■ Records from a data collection
^^^^^^^^^^^^^^^^

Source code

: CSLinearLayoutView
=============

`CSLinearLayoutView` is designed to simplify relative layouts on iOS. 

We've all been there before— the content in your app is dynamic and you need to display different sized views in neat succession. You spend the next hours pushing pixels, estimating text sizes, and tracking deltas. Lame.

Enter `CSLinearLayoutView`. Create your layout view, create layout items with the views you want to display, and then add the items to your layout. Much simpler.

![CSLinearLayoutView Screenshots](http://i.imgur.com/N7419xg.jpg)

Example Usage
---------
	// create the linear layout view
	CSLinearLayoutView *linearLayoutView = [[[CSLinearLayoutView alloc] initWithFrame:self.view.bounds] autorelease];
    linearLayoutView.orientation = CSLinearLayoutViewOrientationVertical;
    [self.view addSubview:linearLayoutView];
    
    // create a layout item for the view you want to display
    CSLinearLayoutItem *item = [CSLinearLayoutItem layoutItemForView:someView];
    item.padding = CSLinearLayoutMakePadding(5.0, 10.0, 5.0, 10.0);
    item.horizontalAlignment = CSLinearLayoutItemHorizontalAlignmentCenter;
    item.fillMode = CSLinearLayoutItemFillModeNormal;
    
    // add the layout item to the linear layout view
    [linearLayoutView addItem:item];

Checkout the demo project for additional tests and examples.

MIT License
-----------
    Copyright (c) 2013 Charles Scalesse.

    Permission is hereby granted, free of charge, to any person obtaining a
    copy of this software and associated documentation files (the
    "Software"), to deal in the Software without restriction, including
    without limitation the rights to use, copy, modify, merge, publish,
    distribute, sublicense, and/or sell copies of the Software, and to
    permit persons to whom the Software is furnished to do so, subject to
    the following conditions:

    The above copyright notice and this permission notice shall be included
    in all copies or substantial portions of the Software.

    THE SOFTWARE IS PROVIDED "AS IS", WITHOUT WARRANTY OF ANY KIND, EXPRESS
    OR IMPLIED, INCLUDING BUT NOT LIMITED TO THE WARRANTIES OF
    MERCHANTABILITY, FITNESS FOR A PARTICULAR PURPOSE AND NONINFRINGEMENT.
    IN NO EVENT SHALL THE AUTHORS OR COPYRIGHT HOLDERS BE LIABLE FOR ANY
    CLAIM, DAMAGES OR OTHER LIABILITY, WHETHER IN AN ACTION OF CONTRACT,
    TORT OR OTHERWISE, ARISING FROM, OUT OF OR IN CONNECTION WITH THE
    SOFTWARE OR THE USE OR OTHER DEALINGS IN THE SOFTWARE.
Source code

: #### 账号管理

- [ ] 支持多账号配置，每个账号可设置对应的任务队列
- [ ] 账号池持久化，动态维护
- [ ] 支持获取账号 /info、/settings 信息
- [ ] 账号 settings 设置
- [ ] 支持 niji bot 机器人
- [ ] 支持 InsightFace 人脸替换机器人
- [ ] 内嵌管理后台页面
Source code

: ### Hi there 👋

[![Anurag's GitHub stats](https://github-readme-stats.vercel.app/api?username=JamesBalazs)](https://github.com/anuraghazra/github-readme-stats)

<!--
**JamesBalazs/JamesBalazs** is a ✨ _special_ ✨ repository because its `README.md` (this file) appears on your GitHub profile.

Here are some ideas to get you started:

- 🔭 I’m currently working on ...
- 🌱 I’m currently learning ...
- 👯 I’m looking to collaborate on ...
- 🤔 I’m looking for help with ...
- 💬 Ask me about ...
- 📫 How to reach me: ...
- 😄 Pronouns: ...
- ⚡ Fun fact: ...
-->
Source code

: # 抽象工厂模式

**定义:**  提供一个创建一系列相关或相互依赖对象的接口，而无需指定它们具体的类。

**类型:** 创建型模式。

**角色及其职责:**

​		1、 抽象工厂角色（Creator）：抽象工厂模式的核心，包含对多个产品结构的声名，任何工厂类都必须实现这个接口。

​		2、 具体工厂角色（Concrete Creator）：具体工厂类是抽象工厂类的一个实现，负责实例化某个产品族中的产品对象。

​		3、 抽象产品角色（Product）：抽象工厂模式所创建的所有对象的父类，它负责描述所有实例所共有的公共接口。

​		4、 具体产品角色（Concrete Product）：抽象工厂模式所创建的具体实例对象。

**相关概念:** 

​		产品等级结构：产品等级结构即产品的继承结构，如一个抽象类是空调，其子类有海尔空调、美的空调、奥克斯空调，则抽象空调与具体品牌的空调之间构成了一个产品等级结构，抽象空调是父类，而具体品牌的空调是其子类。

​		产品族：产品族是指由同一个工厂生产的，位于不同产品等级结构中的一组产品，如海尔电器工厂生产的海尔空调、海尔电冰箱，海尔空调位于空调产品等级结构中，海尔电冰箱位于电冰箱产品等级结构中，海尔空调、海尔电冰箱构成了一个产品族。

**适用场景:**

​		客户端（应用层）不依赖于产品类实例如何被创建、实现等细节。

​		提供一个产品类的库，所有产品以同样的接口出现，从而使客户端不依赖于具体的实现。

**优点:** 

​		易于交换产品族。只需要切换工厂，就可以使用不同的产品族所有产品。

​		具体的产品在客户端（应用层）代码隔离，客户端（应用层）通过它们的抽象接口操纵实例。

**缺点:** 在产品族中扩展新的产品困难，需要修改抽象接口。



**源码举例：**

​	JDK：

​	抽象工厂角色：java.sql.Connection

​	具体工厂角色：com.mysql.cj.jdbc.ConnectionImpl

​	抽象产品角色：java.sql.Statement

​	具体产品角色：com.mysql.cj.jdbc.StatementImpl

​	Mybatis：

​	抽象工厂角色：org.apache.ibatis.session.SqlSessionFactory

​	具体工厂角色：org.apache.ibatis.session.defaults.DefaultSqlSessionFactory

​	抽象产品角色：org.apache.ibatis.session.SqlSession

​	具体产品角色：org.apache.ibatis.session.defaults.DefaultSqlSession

^^^^^^^^^^^^^^^^

■ Task objective
The records are to be duplicated in full, with every word kept exactly.

■ Reply to the exercise
Source code

: CSLinearLayoutView
=============

`CSLinearLayoutView` is designed to simplify relative layouts on iOS. 

We've all been there before— the content in your app is dynamic and you need to display different sized views in neat succession. You spend the next hours pushing pixels, estimating text sizes, and tracking deltas. Lame.

Enter `CSLinearLayoutView`. Create your layout view, create layout items with the views you want to display, and then add the items to your layout. Much simpler.

![CSLinearLayoutView Screenshots](http://i.imgur.com/N7419xg.jpg)

Example Usage
---------
	// create the linear layout view
	CSLinearLayoutView *linearLayoutView = [[[CSLinearLayoutView alloc] initWithFrame:self.view.bounds] autorelease];
    linearLayoutView.orientation = CSLinearLayoutViewOrientationVertical;
    [self.view addSubview:linearLayoutView];
    
    // create a layout item for the view you want to display
    CSLinearLayoutItem *item = [CSLinearLayoutItem layoutItemForView:someView];
    item.padding = CSLinearLayoutMakePadding(5.0, 10.0, 5.0, 10.0);
    item.horizontalAlignment = CSLinearLayoutItemHorizontalAlignmentCenter;
    item.fillMode = CSLinearLayoutItemFillModeNormal;
    
    // add the layout item to the linear layout view
    [linearLayoutView addItem:item];

Checkout the demo project for additional tests and examples.

MIT License
-----------
    Copyright (c) 2013 Charles Scalesse.

    Permission is hereby granted, free of charge, to any person obtaining a
    copy of this software and associated documentation files (the
    "Software"), to deal in the Software without restriction, including
    without limitation the rights to use, copy, modify, merge, publish,
    distribute, sublicense, and/or sell copies of the Software, and to
    permit persons to whom the Software is furnished to do so, subject to
    the following conditions:

    The above copyright notice and this permission notice shall be included
    in all copies or substantial portions of the Software.

    THE SOFTWARE IS PROVIDED "AS IS", WITHOUT WARRANTY OF ANY KIND, EXPRESS
    OR IMPLIED, INCLUDING BUT NOT LIMITED TO THE WARRANTIES OF
    MERCHANTABILITY, FITNESS FOR A PARTICULAR PURPOSE AND NONINFRINGEMENT.
    IN NO EVENT SHALL THE AUTHORS OR COPYRIGHT HOLDERS BE LIABLE FOR ANY
    CLAIM, DAMAGES OR OTHER LIABILITY, WHETHER IN AN ACTION OF CONTRACT,
    TORT OR OTHERWISE, ARISING FROM, OUT OF OR IN CONNECTION WITH THE
    SOFTWARE OR THE USE OR OTHER DEALINGS IN THE SOFTWARE.
Source code

: #### 账号管理

- [ ] 支持多账号配置，每个账号可设置对应的任务队列
- [ ] 账号池持久化，动态维护
- [ ] 支持获取账号 /info、/settings 信息
- [ ] 账号 settings 设置
- [ ] 支持 niji bot 机器人
- [ ] 支持 InsightFace 人脸替换机器人
- [ ] 内嵌管理后台页面
Source code

: ### Hi there 👋

[![Anurag's GitHub stats](https://github-readme-stats.vercel.app/api?username=JamesBalazs)](https://github.com/anuraghazra/github-readme-stats)

<!--
**JamesBalazs/JamesBalazs** is a ✨ _special_ ✨ repository because its `README.md` (this file) appears on your GitHub profile.

Here are some ideas to get you started:

- 🔭 I’m currently working on ...
- 🌱 I’m currently learning ...
- 👯 I’m looking to collaborate on ...
- 🤔 I’m looking for help with ...
- 💬 Ask me about ...
- 📫 How to reach me: ...
- 😄 Pronouns: ...
- ⚡ Fun fact: ...
-->
Source code

: # 抽象工厂模式

**定义:**  提供一个创建一系列相关或相互依赖对象的接口，而无需指定它们具体的类。

**类型:** 创建型模式。

**角色及其职责:**

​		1、 抽象工厂角色（Creator）：抽象工厂模式的核心，包含对多个产品结构的声名，任何工厂类都必须实现这个接口。

​		2、 具体工厂角色（Concrete Creator）：具体工厂类是抽象工厂类的一个实现，负责实例化某个产品族中的产品对象。

​		3、 抽象产品角色（Product）：抽象工厂模式所创建的所有对象的父类，它负责描述所有实例所共有的公共接口。

​		4、 具体产品角色（Concrete Product）：抽象工厂模式所创建的具体实例对象。

**相关概念:** 

​		产品等级结构：产品等级结构即产品的继承结构，如一个抽象类是空调，其子类有海尔空调、美的空调、奥克斯空调，则抽象空调与具体品牌的空调之间构成了一个产品等级结构，抽象空调是父类，而具体品牌的空调是其子类。

​		产品族：产品族是指由同一个工厂生产的，位于不同产品等级结构中的一组产品，如海尔电器工厂生产的海尔空调、海尔电冰箱，海尔空调位于空调产品等级结构中，海尔电冰箱位于电冰箱产品等级结构中，海尔空调、海尔电冰箱构成了一个产品族。

**适用场景:**

​		客户端（应用层）不依赖于产品类实例如何被创建、实现等细节。

​		提供一个产品类的库，所有产品以同样的接口出现，从而使客户端不依赖于具体的实现。

**优点:** 

​		易于交换产品族。只需要切换工厂，就可以使用不同的产品族所有产品。

​		具体的产品在客户端（应用层）代码隔离，客户端（应用层）通过它们的抽象接口操纵实例。

**缺点:** 在产品族中扩展新的产品困难，需要修改抽象接口。



**源码举例：**

​	JDK：

​	抽象工厂角色：java.sql.Connection

​	具体工厂角色：com.mysql.cj.jdbc.ConnectionImpl

​	抽象产品角色：java.sql.Statement

​	具体产品角色：com.mysql.cj.jdbc.StatementImpl

​	Mybatis：

​	抽象工厂角色：org.apache.ibatis.session.SqlSessionFactory

​	具体工厂角色：org.apache.ibatis.session.defaults.DefaultSqlSessionFactory

​	抽象产品角色：org.apache.ibatis.session.SqlSession

​	具体产品角色：org.apache.ibatis.session.defaults.DefaultSqlSession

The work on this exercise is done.